Raúl Flores


El mejor de todos los mundos posibles

En lo particular, aún no he leído 1984 pero, en cambio, sí leí Refugiados (Casa Editora Abril, 2024). No podría recomendar, por razones obvias, la lectura de uno, pero sí del otro. Para aclarar: recomendaría Refugiados, aunque estoy seguro de que el noventa por ciento de los encuestados invertiría dicha selección. Pero estoy igualmente seguro de que el noventa por ciento de los encuestados no han leído la obra que fuera merecedora del premio Calendario de ciencia-ficción en el año 2023, sino, tal vez otra sería su respuesta, otra la historia a contar.

En este caso, la historia a contar (entendida como trama) resulta fácil de entender. Engañosamente fácil. Presupuestos universales, conflictos de clase, amor filial, ese tipo de cosas. Además, las narraciones basadas en torno a mundos distópicos suelen ser parecidas. Engañosamente parecidas. Atractivas en su lectura para el público en general. A todos nos gusta leer sobre ese tipo de sistemas sociales que marchan mucho más mal que el propio que nos ha tocado en suerte vivir. Sentimos tal vez de esa manera que vivimos en alguno de esos múltiples mundos posibles que logran ser mejores en comparación con otros. Hay gente siempre peor que uno, dicen por ahí, y no lo dice cualquiera, sino que lo plantea Martha Acosta Álvarez, en las páginas de su volumen.
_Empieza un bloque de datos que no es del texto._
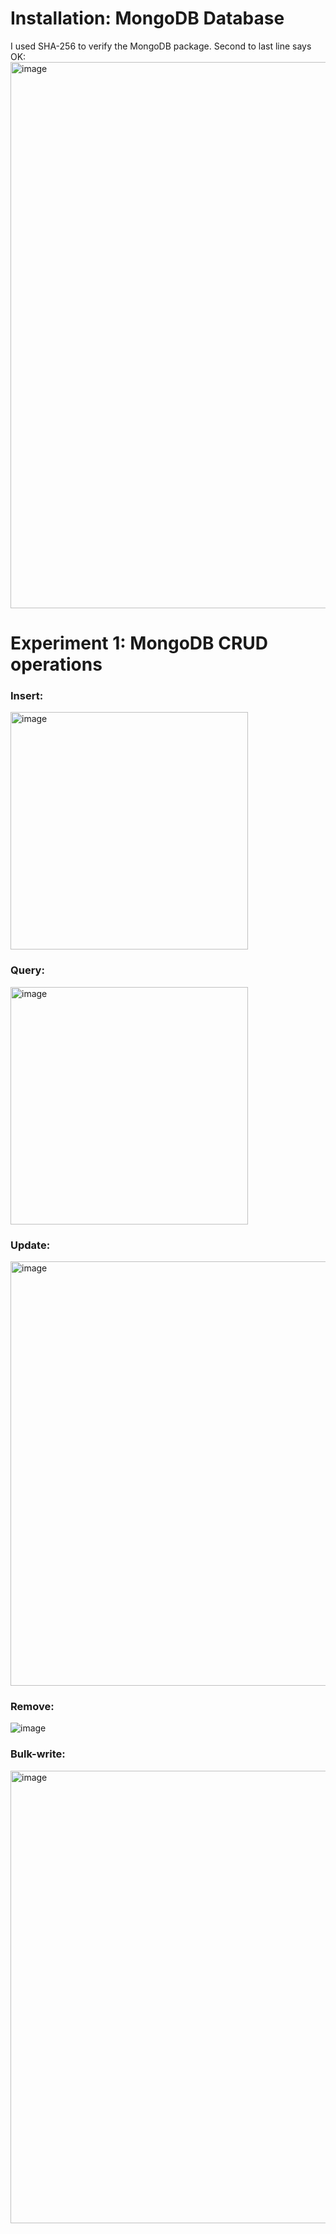 # Installation: MongoDB Database

I used SHA-256 to verify the MongoDB package. Second to last line says OK: 
<img width="874" alt="image" src="https://user-images.githubusercontent.com/50453041/133812515-49b49ae0-04e7-4869-a732-f4187d1886a3.png">

# Experiment 1: MongoDB CRUD operations

### Insert:

<img width="380" alt="image" src="https://user-images.githubusercontent.com/50453041/133889114-2b5e91a1-4553-460a-94b5-c9d21c88510e.png">

### Query:

<img width="380" alt="image" src="https://user-images.githubusercontent.com/50453041/133889334-44d6314b-6dec-4628-9c6e-f46bb0588846.png">

### Update:

<img width="679" alt="image" src="https://user-images.githubusercontent.com/50453041/133889491-3e59a905-7202-4805-950b-a72df82e0baf.png">

### Remove:

![image](https://user-images.githubusercontent.com/50453041/133889586-d62a8cf2-2dee-4aef-b17d-7d09d2518df2.png)

### Bulk-write:


<img width="724" alt="image" src="https://user-images.githubusercontent.com/50453041/133889737-6173c128-facb-450e-af45-06079e29ec0b.png">

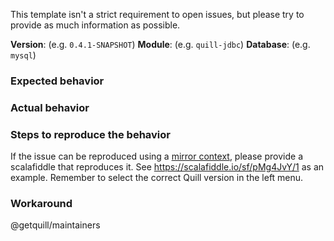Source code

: This template isn't a strict requirement to open issues, but please try to provide as much information as possible.

**Version**: (e.g. `0.4.1-SNAPSHOT`)
**Module**: (e.g. `quill-jdbc`)
**Database**: (e.g. `mysql`)

### Expected behavior

### Actual behavior

### Steps to reproduce the behavior

If the issue can be reproduced using a [mirror context](http://getquill.io/#contexts-mirror-context), please provide a scalafiddle that reproduces it. See https://scalafiddle.io/sf/pMg4JvY/1 as an example. Remember to select the correct Quill version in the left menu.

### Workaround

@getquill/maintainers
Para los neófitos o desconocedores del término, una distopía es lo contrario a una utopía, y una utopía es ese mundo idílico descrito por el filósofo Tomás Moro en el que todo va admirablemente bien. Las distopías representan a sistemas de gobiernos totalitarios combinados en su atmósfera ficcional a veces con paisajes postapocalípticos y desastres ambientales; en estos  escenarios usualmente nada va bien y ni siquiera hay mipymes para suavizar la cuestión.

En el caso del libro de Martha Acosta, dos tramas paralelas (las cuales, al igual que plantea el teorema de Lobachevski, no llegan a tocarse aunque se intuye que lo harán en un futuro inmediato) recrean la distopía desde, literalmente, mundos enfrentados: uno desde una Tierra abandonada por los dioses, llena de refugiados gobernados por máquinas, comida caducada, lluvias ácidas y movimientos de resistencia, y otro desde una nave que orbita el planeta, en la que un grupo de elegidos (además de una cohorte de individuos menos favorecidos) espera regresar a su lugar de origen sin mucho apuro que digamos, una vez que se haya solucionado la situación ambiental.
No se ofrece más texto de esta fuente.